- Map showing Mendauli (#573) in Khiron CD block
- Mendauli Location in Uttar Pradesh, India
- Coordinates: 26°16′57″N 80°57′29″E﻿ / ﻿26.2824°N 80.958179°E
- Country India: India
- State: Uttar Pradesh
- District: Raebareli

Area
- • Total: 4.683 km^{2} (1.808 sq mi)

Population (2011)
- • Total: 3,345
- • Density: 714.3/km^{2} (1,850/sq mi)

Languages
- • Official: Hindi
- Time zone: UTC+5:30 (IST)
- Vehicle registration: UP-35

= Mendauli =

Mendauli is a village in Khiron block of Rae Bareli district, Uttar Pradesh, India. It is located 19 km from Lalganj, the tehsil headquarters. As of 2011, it has a population of 3,345 people, in 649 households. It has two primary schools and no healthcare facilities.
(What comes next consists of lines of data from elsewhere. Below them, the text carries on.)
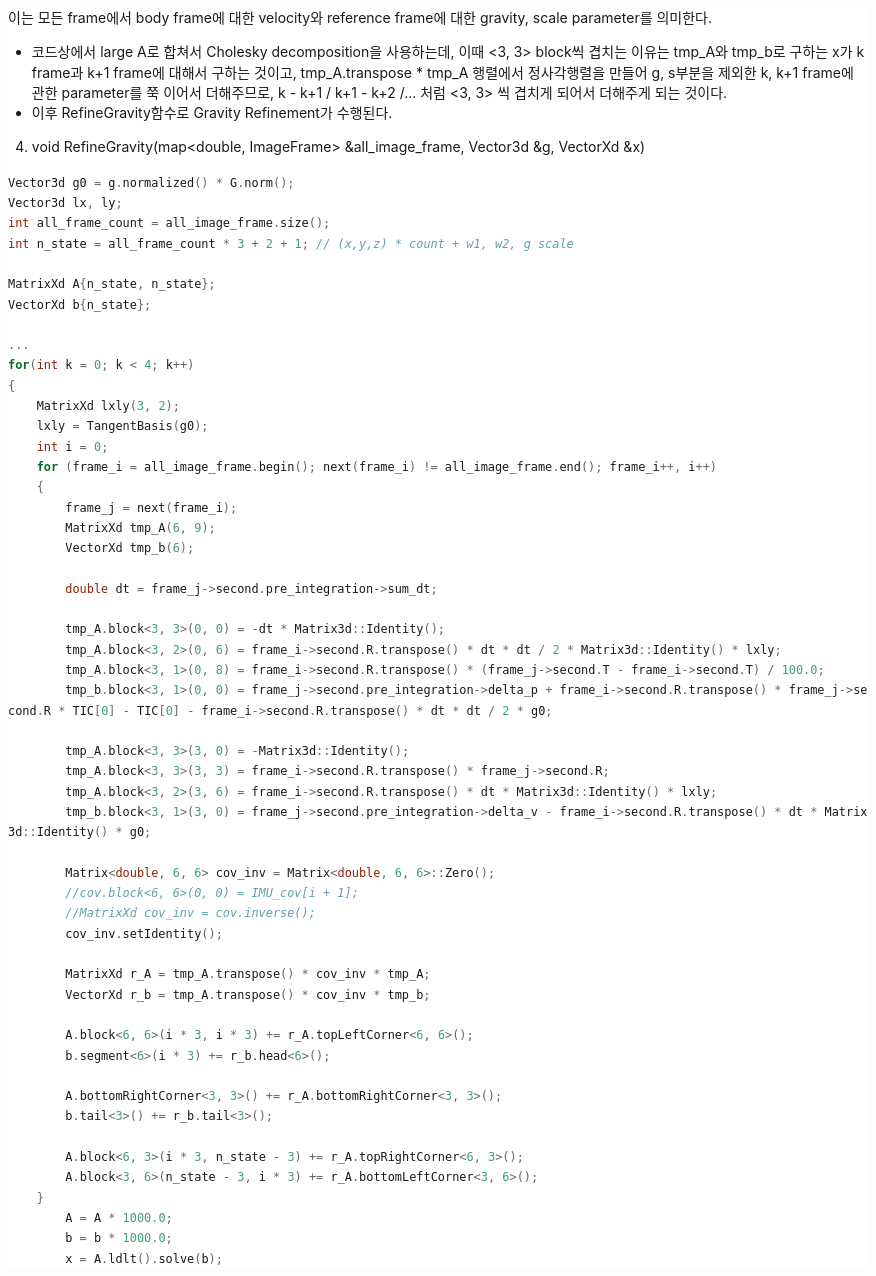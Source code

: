 이는 모든 frame에서 body frame에 대한 velocity와 reference frame에 대한 gravity, scale parameter를 의미한다.

- 코드상에서 large A로 합쳐서 Cholesky decomposition을 사용하는데, 이때 <3, 3> block씩 겹치는 이유는 tmp_A와 tmp_b로 구하는 x가 k frame과 k+1 frame에 대해서 구하는 것이고, tmp_A.transpose * tmp_A 행렬에서 정사각행렬을 만들어 g, s부분을 제외한 k, k+1 frame에 관한 parameter를 쭉 이어서 더해주므로, k - k+1 / k+1 - k+2 /... 처럼 <3, 3> 씩 겹치게 되어서 더해주게 되는 것이다.
- 이후 RefineGravity함수로 Gravity Refinement가 수행된다.

4) void RefineGravity(map<double, ImageFrame> &all_image_frame, Vector3d &g, VectorXd &x)
```cpp
Vector3d g0 = g.normalized() * G.norm();
Vector3d lx, ly;
int all_frame_count = all_image_frame.size();
int n_state = all_frame_count * 3 + 2 + 1; // (x,y,z) * count + w1, w2, g scale

MatrixXd A{n_state, n_state};
VectorXd b{n_state};

...
for(int k = 0; k < 4; k++)
{
    MatrixXd lxly(3, 2);
    lxly = TangentBasis(g0);
    int i = 0;
    for (frame_i = all_image_frame.begin(); next(frame_i) != all_image_frame.end(); frame_i++, i++)
    {
        frame_j = next(frame_i);
        MatrixXd tmp_A(6, 9);
        VectorXd tmp_b(6);

        double dt = frame_j->second.pre_integration->sum_dt;

        tmp_A.block<3, 3>(0, 0) = -dt * Matrix3d::Identity();
        tmp_A.block<3, 2>(0, 6) = frame_i->second.R.transpose() * dt * dt / 2 * Matrix3d::Identity() * lxly;
        tmp_A.block<3, 1>(0, 8) = frame_i->second.R.transpose() * (frame_j->second.T - frame_i->second.T) / 100.0;     
        tmp_b.block<3, 1>(0, 0) = frame_j->second.pre_integration->delta_p + frame_i->second.R.transpose() * frame_j->second.R * TIC[0] - TIC[0] - frame_i->second.R.transpose() * dt * dt / 2 * g0;

        tmp_A.block<3, 3>(3, 0) = -Matrix3d::Identity();
        tmp_A.block<3, 3>(3, 3) = frame_i->second.R.transpose() * frame_j->second.R;
        tmp_A.block<3, 2>(3, 6) = frame_i->second.R.transpose() * dt * Matrix3d::Identity() * lxly;
        tmp_b.block<3, 1>(3, 0) = frame_j->second.pre_integration->delta_v - frame_i->second.R.transpose() * dt * Matrix3d::Identity() * g0;

        Matrix<double, 6, 6> cov_inv = Matrix<double, 6, 6>::Zero();
        //cov.block<6, 6>(0, 0) = IMU_cov[i + 1];
        //MatrixXd cov_inv = cov.inverse();
        cov_inv.setIdentity();

        MatrixXd r_A = tmp_A.transpose() * cov_inv * tmp_A;
        VectorXd r_b = tmp_A.transpose() * cov_inv * tmp_b;

        A.block<6, 6>(i * 3, i * 3) += r_A.topLeftCorner<6, 6>();
        b.segment<6>(i * 3) += r_b.head<6>();

        A.bottomRightCorner<3, 3>() += r_A.bottomRightCorner<3, 3>();
        b.tail<3>() += r_b.tail<3>();

        A.block<6, 3>(i * 3, n_state - 3) += r_A.topRightCorner<6, 3>();
        A.block<3, 6>(n_state - 3, i * 3) += r_A.bottomLeftCorner<3, 6>();
    }
        A = A * 1000.0;
        b = b * 1000.0;
        x = A.ldlt().solve(b);
```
The 1961 census recorded Mendauli (as "Mendauli") as comprising 5 hamlets, with a total population of 1,138 people (563 male and 575 female), in 224 households and 203 physical houses. The area of the village was given as 1,153 acres.

The 1981 census recorded Mendauli (as "Medauli") as having a population of 1,071 people, in 309 households, and having an area of 468.22 hectares. The main staple foods were given as wheat and rice.